Figure 3. Results for the N-CARS dataset. (A) Average validation accuracies over the index k of the outputs of the network rollouts. Different choices for weighting these outputs in the loss function are depicted with different colors (for details, see legend and Section 3). (B) Average accuracies of ANNs over real time of the input sequences for different values for N (see legend). The inset shows the maximum accuracies. (C) Determining the trade-off between accuracy and energy-efficiency. (Top) Accuracy of ANN and converted SNN over simulation time for N = 16 and n_sf ∈ {5, 15, 35}. Note that the first prediction occurs at the fourth rollout frame after input onset, since the shortest path from input to output has the length l_s = 4. (Bottom) The ratio ρ between the area under curve of the ANN (shaded red) and SNN (shaded blue) for different values of n_sf over the number of operations. The number next to each datum is its respective number of simulation steps per frame n_sf. The accuracy ratio ρ saturates at n_sf = 15, which we therefore consider as a good trade-off between accuracy and energy-efficiency. (D) Average peak accuracies over number of operations for the ANNs of (B) and the converted SNNs [same color coding as in (B)]. For all shown data, the error of the mean values are plotted after averaging over 10 trials, but are often too small to be seen.
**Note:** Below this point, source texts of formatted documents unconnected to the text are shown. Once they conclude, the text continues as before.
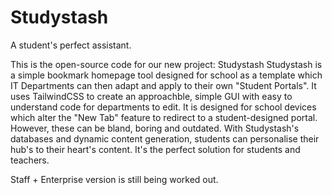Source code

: # Studystash
A student's perfect assistant.

This is the open-source code for our new project: Studystash
Studystash is a simple bookmark homepage tool designed for school as a template which IT Departments can then adapt and apply to their own "Student Portals". It uses TailwindCSS to create an approachble, simple GUI with easy to understand code for departments to edit. It is designed for school devices which alter the "New Tab" feature to redirect to a student-designed portal. However, these can be bland, boring and outdated. With Studystash's databases and dynamic content generation, students can personalise their hub's to their heart's content. It's the perfect solution for students and teachers. 

Staff + Enterprise version is still being worked out.
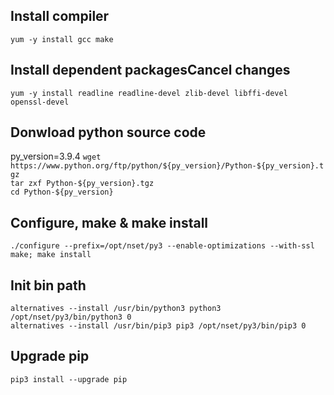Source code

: ## Install compiler
`yum -y install gcc make`

## Install dependent packagesCancel changes
`yum -y install readline readline-devel zlib-devel libffi-devel openssl-devel`

## Donwload python source code
py_version=3.9.4
`wget https://www.python.org/ftp/python/${py_version}/Python-${py_version}.tgz`<br />
`tar zxf Python-${py_version}.tgz`<br />
`cd Python-${py_version}`

## Configure, make & make install
`./configure --prefix=/opt/nset/py3 --enable-optimizations --with-ssl`<br />
`make; make install`<br />

## Init bin path
`alternatives --install /usr/bin/python3 python3 /opt/nset/py3/bin/python3 0`<br />
`alternatives --install /usr/bin/pip3 pip3 /opt/nset/py3/bin/pip3 0`<br />

## Upgrade pip
`pip3 install --upgrade pip`
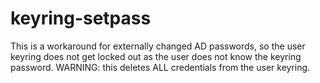keyring-setpass
=

This is a workaround for externally changed AD passwords, so the user keyring does not get locked out as the user does not know the keyring password.
WARNING: this deletes ALL credentials from the user keyring.

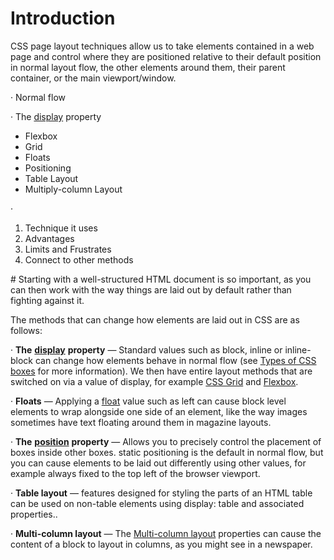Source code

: # Introduction



CSS page layout techniques allow us to take elements contained in a web page and control where they are positioned relative to their default position in normal layout flow, the other elements around them, their parent container, or the main viewport/window. 

·        Normal flow

·        The [display](https://developer.mozilla.org/en-US/docs/Web/CSS/display) property

* Flexbox
* Grid
* Floats
* Positioning
* Table Layout
* Multiply-column Layout



·    

1. Technique it uses
2. Advantages
3. Limits and Frustrates
4. Connect to other methods

\# Starting with a well-structured HTML document is so important, as you can then work with the way things are laid out by default rather than fighting against it.

The methods that can change how elements are laid out in CSS are as follows:

·        **The** [**display**](https://developer.mozilla.org/en-US/docs/Web/CSS/display) **property** — Standard values such as block, inline or inline-block can change how elements behave in normal flow \(see [Types of CSS boxes](https://developer.mozilla.org/en-US/docs/Learn/CSS/Introduction_to_CSS/Box_model#Types_of_CSS_boxes) for more information\). We then have entire layout methods that are switched on via a value of display, for example [CSS Grid](https://developer.mozilla.org/en-US/docs/Learn/CSS/CSS_layout/Grids) and [Flexbox](https://developer.mozilla.org/en-US/docs/Learn/CSS/CSS_layout/Flexbox).

·        **Floats** — Applying a [float](https://developer.mozilla.org/en-US/docs/Web/CSS/float) value such as left can cause block level elements to wrap alongside one side of an element, like the way images sometimes have text floating around them in magazine layouts.

·        **The** [**position**](https://developer.mozilla.org/en-US/docs/Web/CSS/position) **property** — Allows you to precisely control the placement of boxes inside other boxes. static positioning is the default in normal flow, but you can cause elements to be laid out differently using other values, for example always fixed to the top left of the browser viewport.

·        **Table layout** — features designed for styling the parts of an HTML table can be used on non-table elements using display: table and associated properties..

·        **Multi-column layout** — The [Multi-column layout](https://developer.mozilla.org/en-US/docs/Web/CSS/CSS_Columns) properties can cause the content of a block to layout in columns, as you might see in a newspaper.

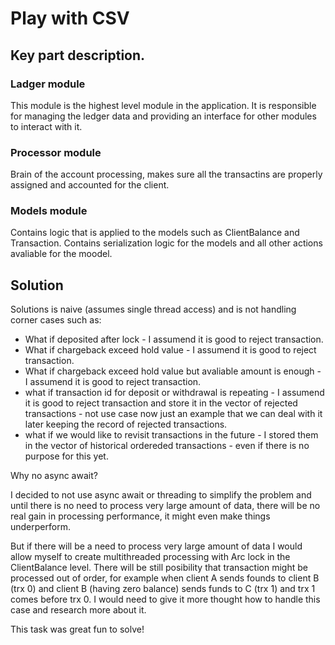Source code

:# Play with CSV

## Key part description.

### Ladger module

This module is the highest level module in the application. It is responsible for managing the ledger data and providing an interface for other modules to interact with it.

### Processor module

Brain of the account processing, makes sure all the transactins are properly assigned and accounted for the client.

### Models module

Contains logic that is applied to the models such as ClientBalance and Transaction.
Contains serialization logic for the models and all other actions avaliable for the moodel.

## Solution

Solutions is naive (assumes single thread access) and is not handling corner cases such as:
 - What if deposited after lock - I assumend it is good to reject transaction.
 - What if chargeback exceed hold value - I assumend it is good to reject transaction.
 - What if chargeback exceed hold value but avaliable amount is enough - I assumend it is good to reject transaction.
 - what if transaction id for deposit or withdrawal is repeating - I assumend it is good to reject transaction and store it in the vector of rejected transactions - not use case now just an example that we can deal with it later keeping the record of rejected transactions.
  - what if we would like to revisit transactions in the future - I stored them in the vector of historical ordereded transactions - even if there is no purpose for this yet.
  
Why no async await?

I decided to not use async await or threading to simplify the problem and until there is no need to process very large amount of data, there will be no real gain in processing performance, it might even make things underperform.

But if there will be a need to process very large amount of data I would allow myself to create multithreaded processing with Arc<Mutex> lock in the ClientBalance level. There will be still posibility that transaction might be processed out of order, for example when client A sends founds to client B (trx 0) and client B (having zero balance) sends funds to C (trx 1) and trx 1 comes before trx 0. 
I would need to give it more thought how to handle this case and research more about it.

This task was great fun to solve!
In practice, we normalize each set of a_k such that $\sum_{k} a_{k} = 1$ , to avoid influencing the learning rate. Note that we share weights over time and, consequently, the very same weights have to fulfill multiple objectives at once, which could potentially deteriorate the accuracy of the network outputs. Weighting early outputs higher improves the early accuracy by up to 4.3% compared to constant a_k (77.9 ± 0.2% for exp(−k) vs. 73.6 ± 0.8% for a_k = 1). However, increasing the accuracy for early outputs degrades late performance by up to 13.5 % (exp(−k)). This effect can be explained by the trade-off between using the available capacity of the network to decrease the loss at early outputs and to provide meaningful features for further processing required to decrease the loss at later outputs. Weighting early outputs much higher than late outputs (exp(−k)) shifts this trade-off toward using most of the network capacity for instant classification and suppressing feature generation for later outputs and temporal integration. In all cases in which the late performance was prioritized (including a_k = 1), the maximum accuracies are similar to each other (< 0.04% difference). In conclusion, a uniform weighting a_k = 1 represents a good trade-off between early and late performance indicating synergies between generating rich features required to achieve peak performance and generating sufficient features for immediate classification. Other choices for the weighting a_k either result in lower peak or lower early accuracy (see Figure 3A).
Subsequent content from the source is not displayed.